:: DATASET EXCERPTS
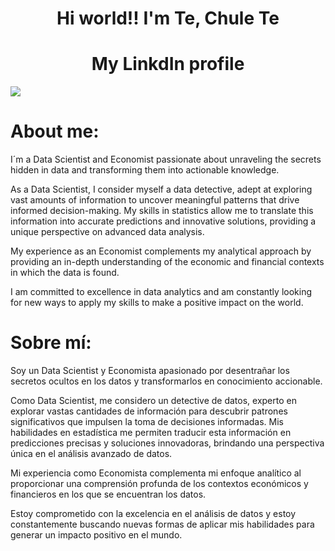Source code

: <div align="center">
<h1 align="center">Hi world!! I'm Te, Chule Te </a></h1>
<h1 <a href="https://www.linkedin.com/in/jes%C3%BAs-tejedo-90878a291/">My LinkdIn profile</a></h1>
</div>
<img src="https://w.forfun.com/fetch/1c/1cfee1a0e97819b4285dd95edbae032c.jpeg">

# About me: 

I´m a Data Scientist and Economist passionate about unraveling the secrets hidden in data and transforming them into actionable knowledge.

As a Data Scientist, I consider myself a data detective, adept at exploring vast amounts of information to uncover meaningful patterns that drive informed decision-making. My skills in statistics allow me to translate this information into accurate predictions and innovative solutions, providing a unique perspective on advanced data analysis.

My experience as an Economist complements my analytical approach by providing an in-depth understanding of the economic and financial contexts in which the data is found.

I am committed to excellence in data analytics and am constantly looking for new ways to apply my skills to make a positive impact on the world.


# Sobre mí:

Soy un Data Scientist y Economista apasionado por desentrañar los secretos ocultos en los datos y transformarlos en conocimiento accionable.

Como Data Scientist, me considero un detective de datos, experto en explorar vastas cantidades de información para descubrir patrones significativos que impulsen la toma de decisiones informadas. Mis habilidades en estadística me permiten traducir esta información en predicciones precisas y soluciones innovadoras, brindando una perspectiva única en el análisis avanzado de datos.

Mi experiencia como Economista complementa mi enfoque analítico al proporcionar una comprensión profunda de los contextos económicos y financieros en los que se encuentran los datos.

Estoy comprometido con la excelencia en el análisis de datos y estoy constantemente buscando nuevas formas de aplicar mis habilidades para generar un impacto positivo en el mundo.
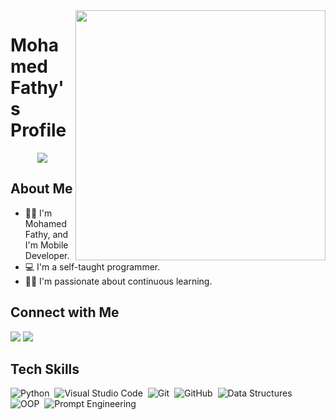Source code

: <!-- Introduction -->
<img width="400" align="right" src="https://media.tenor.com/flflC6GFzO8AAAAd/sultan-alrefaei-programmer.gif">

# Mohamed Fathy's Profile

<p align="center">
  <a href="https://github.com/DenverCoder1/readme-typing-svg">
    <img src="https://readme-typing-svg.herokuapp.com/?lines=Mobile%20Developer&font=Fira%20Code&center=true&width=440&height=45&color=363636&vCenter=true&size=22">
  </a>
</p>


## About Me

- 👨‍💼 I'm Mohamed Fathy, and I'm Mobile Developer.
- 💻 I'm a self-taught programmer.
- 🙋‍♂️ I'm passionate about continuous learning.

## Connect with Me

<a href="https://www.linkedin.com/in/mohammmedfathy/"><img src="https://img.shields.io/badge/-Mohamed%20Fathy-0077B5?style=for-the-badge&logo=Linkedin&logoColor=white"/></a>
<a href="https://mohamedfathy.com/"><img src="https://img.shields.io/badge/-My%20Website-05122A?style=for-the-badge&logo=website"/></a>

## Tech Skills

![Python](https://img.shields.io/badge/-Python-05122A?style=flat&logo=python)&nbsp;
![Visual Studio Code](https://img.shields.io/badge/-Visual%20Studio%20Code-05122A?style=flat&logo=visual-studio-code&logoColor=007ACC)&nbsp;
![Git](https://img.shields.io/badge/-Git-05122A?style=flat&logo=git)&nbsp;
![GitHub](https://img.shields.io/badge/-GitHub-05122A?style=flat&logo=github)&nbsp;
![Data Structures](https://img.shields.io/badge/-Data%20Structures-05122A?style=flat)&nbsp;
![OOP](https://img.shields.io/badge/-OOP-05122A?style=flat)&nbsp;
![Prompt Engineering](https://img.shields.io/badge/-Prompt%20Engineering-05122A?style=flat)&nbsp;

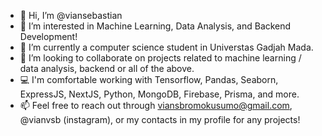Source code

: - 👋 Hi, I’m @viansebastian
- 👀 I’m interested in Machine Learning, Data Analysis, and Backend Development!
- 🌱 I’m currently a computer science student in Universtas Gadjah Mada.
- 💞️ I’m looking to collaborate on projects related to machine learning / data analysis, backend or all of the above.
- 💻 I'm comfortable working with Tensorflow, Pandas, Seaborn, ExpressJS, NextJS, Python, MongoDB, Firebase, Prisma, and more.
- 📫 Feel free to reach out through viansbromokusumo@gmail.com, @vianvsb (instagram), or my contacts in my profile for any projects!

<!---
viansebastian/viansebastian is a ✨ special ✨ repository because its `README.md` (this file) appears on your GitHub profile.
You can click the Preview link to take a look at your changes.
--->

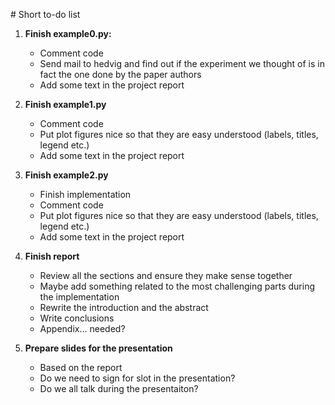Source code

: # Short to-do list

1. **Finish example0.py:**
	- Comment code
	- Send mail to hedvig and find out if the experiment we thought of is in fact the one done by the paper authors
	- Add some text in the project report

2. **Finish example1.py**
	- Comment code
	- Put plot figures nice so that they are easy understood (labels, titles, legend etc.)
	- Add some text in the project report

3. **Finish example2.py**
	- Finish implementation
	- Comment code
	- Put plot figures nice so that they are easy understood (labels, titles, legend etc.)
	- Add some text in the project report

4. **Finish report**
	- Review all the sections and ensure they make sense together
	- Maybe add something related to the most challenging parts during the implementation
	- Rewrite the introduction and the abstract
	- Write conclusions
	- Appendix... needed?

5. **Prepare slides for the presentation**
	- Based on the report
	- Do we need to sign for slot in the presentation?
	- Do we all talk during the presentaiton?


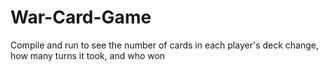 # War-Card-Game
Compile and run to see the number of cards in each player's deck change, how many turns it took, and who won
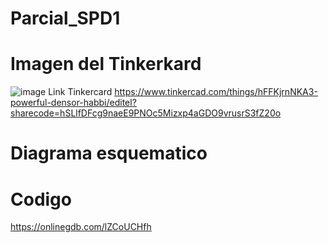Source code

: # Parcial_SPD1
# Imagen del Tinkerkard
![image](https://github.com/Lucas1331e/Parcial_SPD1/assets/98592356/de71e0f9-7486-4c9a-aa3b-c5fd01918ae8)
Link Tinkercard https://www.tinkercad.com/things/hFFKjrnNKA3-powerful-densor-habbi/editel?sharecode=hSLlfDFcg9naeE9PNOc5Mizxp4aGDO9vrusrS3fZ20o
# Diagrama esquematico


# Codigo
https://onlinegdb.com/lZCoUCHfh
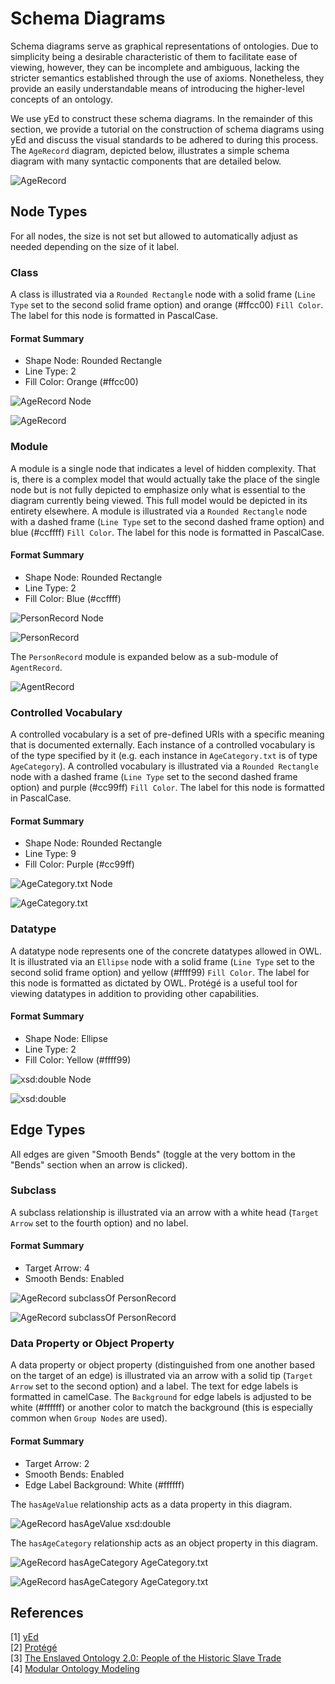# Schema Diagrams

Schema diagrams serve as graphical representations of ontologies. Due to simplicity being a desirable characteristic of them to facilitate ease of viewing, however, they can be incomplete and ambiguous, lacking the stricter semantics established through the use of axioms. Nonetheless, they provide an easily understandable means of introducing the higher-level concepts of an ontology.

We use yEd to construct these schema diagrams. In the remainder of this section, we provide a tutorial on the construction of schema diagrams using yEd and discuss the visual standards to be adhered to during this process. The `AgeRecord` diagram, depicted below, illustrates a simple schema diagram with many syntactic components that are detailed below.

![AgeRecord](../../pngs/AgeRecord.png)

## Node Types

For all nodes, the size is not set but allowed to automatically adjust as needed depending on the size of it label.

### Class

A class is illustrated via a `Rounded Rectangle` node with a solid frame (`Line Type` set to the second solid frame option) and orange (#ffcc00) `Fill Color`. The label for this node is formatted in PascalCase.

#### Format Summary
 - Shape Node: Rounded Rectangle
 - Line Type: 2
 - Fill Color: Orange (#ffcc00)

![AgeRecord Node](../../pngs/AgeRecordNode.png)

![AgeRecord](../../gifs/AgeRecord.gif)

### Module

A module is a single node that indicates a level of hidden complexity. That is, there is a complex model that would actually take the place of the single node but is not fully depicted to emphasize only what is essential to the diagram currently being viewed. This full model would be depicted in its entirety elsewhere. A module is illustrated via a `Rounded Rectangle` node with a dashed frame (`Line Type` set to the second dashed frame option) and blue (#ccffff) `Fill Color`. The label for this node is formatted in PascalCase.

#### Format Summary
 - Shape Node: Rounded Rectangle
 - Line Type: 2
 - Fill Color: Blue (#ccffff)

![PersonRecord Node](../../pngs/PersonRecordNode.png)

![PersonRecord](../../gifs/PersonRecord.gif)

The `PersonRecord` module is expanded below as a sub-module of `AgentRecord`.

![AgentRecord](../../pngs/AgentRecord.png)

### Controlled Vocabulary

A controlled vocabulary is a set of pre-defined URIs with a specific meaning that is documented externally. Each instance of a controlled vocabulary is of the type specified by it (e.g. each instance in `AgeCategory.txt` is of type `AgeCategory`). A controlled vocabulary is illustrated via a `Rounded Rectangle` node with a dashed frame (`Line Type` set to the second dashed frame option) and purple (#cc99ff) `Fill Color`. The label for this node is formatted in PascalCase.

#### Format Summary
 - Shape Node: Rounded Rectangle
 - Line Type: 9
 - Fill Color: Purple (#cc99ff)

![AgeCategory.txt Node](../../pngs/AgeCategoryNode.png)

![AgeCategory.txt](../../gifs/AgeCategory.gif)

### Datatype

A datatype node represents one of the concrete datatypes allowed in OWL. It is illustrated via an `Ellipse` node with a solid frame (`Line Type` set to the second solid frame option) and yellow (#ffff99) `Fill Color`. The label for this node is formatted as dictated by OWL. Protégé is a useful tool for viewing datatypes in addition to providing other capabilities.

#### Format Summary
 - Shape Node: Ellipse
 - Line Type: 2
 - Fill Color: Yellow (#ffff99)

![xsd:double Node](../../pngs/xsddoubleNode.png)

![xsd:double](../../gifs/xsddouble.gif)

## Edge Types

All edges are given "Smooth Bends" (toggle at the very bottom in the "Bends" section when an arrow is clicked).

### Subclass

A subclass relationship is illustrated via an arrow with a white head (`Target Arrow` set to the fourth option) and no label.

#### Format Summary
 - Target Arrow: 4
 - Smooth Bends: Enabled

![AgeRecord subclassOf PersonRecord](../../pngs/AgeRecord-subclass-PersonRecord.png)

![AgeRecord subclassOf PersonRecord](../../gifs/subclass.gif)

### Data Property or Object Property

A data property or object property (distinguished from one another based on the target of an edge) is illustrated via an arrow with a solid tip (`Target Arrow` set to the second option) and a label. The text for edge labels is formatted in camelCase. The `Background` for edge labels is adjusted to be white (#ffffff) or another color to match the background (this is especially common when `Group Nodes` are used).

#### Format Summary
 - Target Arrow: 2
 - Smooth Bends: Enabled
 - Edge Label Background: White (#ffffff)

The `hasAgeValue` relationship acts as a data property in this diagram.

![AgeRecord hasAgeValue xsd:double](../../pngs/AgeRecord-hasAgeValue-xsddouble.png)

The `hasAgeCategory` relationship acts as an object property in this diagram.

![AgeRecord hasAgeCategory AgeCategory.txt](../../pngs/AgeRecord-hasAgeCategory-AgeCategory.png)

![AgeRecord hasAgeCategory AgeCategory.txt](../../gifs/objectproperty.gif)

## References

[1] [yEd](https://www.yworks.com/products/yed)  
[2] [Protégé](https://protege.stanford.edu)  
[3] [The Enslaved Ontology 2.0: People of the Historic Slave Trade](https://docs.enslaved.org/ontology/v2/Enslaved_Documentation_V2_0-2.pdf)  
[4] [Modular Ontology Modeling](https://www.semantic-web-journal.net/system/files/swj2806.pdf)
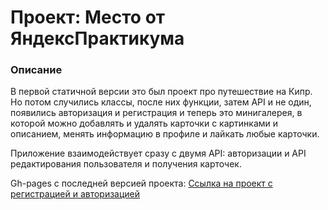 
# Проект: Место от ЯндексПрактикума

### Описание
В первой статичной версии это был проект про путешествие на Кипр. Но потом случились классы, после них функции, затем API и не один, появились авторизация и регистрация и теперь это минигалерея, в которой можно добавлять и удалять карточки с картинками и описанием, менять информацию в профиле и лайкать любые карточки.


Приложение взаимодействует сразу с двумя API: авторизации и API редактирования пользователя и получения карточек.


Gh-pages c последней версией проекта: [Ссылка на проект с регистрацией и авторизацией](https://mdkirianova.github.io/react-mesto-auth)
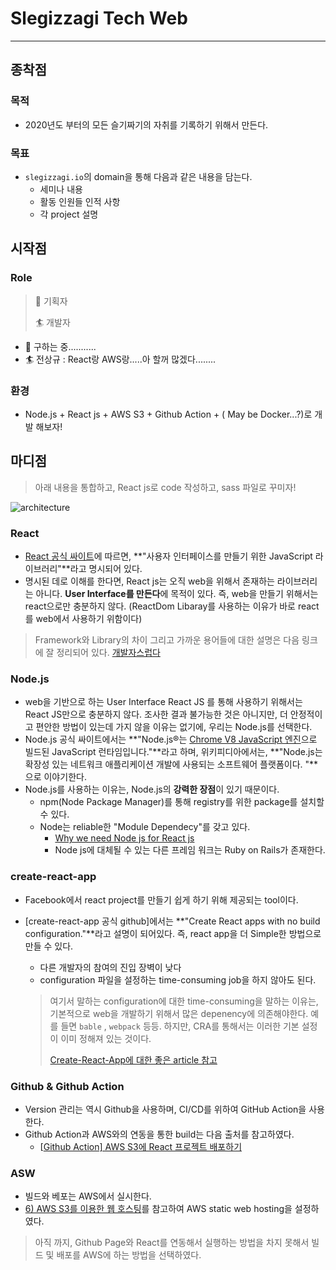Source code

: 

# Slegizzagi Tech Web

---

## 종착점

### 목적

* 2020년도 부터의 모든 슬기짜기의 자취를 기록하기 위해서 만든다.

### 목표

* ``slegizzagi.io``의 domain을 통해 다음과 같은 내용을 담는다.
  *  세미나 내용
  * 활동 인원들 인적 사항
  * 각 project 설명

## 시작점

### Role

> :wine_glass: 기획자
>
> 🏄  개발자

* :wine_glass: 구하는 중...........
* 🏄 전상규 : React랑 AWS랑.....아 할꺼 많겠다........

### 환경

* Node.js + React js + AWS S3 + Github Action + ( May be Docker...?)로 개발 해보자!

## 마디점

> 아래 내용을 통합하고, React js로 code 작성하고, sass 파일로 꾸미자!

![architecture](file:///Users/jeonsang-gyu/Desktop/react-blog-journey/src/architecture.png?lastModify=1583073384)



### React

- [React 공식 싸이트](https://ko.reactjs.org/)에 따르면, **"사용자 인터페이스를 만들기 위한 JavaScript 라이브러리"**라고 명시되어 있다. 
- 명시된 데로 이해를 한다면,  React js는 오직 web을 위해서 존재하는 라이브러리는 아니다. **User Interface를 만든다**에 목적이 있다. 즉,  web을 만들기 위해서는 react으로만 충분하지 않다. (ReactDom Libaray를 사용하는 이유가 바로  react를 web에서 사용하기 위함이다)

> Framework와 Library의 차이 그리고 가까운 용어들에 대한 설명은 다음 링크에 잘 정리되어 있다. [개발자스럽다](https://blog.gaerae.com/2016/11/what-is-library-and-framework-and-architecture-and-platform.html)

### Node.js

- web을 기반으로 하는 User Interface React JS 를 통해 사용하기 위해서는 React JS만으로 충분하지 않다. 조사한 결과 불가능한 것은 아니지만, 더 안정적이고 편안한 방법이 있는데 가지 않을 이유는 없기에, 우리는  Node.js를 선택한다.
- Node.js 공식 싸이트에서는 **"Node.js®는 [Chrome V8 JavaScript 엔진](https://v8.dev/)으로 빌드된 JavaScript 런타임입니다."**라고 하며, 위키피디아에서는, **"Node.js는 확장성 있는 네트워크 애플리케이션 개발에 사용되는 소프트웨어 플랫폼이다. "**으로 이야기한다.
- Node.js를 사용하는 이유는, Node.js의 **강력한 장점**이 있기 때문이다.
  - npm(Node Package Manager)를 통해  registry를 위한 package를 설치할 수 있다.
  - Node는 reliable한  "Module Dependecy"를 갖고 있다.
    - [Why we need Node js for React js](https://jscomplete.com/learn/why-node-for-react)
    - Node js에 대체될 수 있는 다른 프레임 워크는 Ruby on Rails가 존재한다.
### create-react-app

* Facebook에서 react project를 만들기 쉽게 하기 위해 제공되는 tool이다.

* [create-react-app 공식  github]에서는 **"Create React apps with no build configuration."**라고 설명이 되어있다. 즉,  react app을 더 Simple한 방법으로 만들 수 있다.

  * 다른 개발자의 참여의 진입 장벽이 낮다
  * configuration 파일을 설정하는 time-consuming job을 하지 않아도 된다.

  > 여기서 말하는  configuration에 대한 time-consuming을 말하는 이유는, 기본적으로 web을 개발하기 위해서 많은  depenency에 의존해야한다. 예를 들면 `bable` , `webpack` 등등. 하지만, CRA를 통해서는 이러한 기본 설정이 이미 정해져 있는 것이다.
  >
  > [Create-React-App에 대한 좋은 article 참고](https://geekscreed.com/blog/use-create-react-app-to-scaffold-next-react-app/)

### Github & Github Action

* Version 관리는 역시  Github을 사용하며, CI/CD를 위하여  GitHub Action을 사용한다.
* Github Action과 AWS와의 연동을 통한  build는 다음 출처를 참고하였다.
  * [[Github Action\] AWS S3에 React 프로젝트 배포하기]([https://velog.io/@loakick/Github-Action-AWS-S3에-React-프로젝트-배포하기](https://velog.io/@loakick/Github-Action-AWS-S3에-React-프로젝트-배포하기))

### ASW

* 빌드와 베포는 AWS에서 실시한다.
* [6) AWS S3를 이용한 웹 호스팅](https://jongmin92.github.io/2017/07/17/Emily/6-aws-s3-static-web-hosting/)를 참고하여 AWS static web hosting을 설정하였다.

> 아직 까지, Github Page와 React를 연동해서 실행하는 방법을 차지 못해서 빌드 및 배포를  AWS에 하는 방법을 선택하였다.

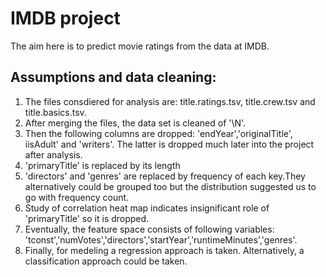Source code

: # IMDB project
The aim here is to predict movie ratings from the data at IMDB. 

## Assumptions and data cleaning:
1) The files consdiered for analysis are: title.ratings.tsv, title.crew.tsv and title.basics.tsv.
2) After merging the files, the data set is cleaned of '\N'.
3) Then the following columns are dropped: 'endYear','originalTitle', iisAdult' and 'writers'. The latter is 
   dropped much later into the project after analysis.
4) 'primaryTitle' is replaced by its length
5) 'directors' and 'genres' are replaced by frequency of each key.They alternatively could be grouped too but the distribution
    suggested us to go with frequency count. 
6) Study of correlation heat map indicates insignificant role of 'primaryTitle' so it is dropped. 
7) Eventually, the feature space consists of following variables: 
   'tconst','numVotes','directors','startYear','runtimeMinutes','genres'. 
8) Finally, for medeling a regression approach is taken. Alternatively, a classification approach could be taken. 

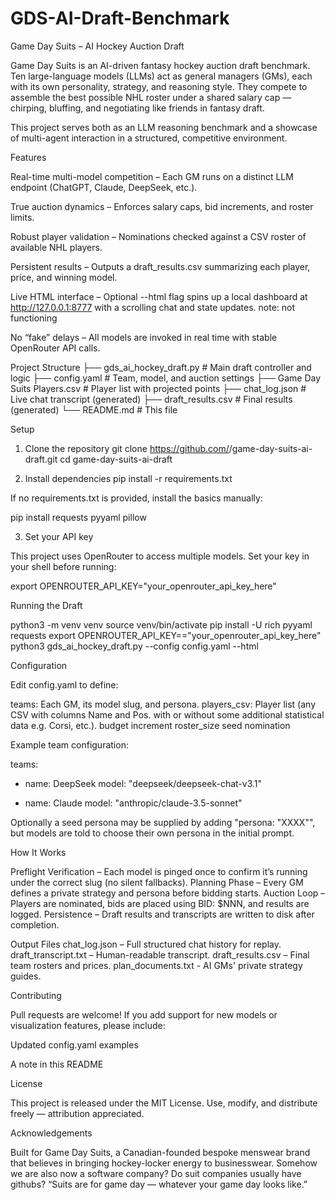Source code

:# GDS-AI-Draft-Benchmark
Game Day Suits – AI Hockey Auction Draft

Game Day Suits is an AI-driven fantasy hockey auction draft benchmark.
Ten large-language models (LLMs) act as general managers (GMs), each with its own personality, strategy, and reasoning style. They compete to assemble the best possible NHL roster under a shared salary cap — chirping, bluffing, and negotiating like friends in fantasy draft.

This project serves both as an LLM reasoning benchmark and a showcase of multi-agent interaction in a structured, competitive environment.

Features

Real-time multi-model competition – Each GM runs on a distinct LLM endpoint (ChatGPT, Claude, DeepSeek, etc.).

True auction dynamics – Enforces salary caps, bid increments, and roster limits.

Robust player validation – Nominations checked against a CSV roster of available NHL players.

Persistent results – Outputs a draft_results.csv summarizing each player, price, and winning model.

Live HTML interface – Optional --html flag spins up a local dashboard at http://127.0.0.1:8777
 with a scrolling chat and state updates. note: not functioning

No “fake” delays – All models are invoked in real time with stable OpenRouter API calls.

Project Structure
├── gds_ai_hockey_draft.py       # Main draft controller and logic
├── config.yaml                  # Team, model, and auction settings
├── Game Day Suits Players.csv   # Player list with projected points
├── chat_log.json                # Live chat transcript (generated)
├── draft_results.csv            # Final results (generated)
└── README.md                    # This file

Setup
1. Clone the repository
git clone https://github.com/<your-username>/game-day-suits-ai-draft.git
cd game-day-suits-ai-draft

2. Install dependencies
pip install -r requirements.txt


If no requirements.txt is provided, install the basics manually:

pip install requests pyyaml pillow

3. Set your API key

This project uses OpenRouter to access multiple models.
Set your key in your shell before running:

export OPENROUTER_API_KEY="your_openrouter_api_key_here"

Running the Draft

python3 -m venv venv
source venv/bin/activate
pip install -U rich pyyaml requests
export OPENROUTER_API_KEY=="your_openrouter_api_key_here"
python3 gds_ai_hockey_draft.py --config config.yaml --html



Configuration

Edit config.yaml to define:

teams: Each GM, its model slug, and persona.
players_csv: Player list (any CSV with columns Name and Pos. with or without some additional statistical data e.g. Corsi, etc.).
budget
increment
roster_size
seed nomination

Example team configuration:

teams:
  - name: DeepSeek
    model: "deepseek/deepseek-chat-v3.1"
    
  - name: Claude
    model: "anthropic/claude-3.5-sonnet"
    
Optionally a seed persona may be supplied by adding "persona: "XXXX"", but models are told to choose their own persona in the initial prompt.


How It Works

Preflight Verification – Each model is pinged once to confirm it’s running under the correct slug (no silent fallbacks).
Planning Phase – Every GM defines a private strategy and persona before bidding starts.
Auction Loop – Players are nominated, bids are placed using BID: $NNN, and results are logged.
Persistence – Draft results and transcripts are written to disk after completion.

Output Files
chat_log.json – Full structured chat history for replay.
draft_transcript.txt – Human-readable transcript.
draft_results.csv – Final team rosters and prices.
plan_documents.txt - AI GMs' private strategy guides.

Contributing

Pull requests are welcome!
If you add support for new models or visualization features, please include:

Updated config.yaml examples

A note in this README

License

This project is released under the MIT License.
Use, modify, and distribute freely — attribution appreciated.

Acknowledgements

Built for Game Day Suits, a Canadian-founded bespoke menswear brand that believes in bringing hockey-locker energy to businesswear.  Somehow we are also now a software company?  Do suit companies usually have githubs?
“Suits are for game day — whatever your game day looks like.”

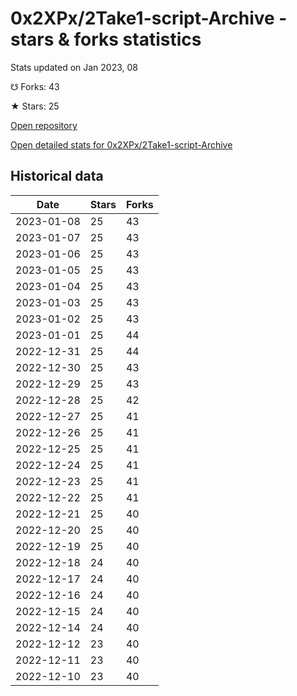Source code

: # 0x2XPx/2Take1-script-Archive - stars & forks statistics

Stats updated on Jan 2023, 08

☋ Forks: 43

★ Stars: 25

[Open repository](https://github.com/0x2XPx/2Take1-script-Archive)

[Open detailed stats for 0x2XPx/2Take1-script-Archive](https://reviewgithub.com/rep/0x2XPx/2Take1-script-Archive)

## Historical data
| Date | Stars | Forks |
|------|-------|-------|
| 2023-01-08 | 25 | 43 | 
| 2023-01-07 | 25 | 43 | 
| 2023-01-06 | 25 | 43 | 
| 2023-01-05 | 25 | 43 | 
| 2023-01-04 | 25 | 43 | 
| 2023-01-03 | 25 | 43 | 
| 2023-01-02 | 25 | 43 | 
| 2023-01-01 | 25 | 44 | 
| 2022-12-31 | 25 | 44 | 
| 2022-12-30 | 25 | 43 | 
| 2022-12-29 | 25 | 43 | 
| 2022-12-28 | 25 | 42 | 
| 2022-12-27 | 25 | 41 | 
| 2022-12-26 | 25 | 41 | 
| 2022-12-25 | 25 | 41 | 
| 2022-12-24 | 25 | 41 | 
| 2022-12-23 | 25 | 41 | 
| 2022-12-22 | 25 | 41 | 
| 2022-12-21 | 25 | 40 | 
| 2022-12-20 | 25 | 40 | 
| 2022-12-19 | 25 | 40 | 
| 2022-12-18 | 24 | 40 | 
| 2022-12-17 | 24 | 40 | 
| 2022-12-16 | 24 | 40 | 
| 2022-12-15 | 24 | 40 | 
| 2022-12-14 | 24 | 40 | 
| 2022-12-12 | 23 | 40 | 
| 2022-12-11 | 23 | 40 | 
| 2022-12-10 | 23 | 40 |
::::
WHAT TO WORK ON: Restate the lines above from the one containing "You can click" through the one containing "- Send mail", inclusive, exactly and without pictures.

EXERCISE RESPONSE:
You can click the Preview link to take a look at your changes.
--->

Source code

: # Short to-do list

1. **Finish example0.py:**
	- Comment code
	- Send mail to hedvig and find out if the experiment we thought of is in fact the one done by the paper authors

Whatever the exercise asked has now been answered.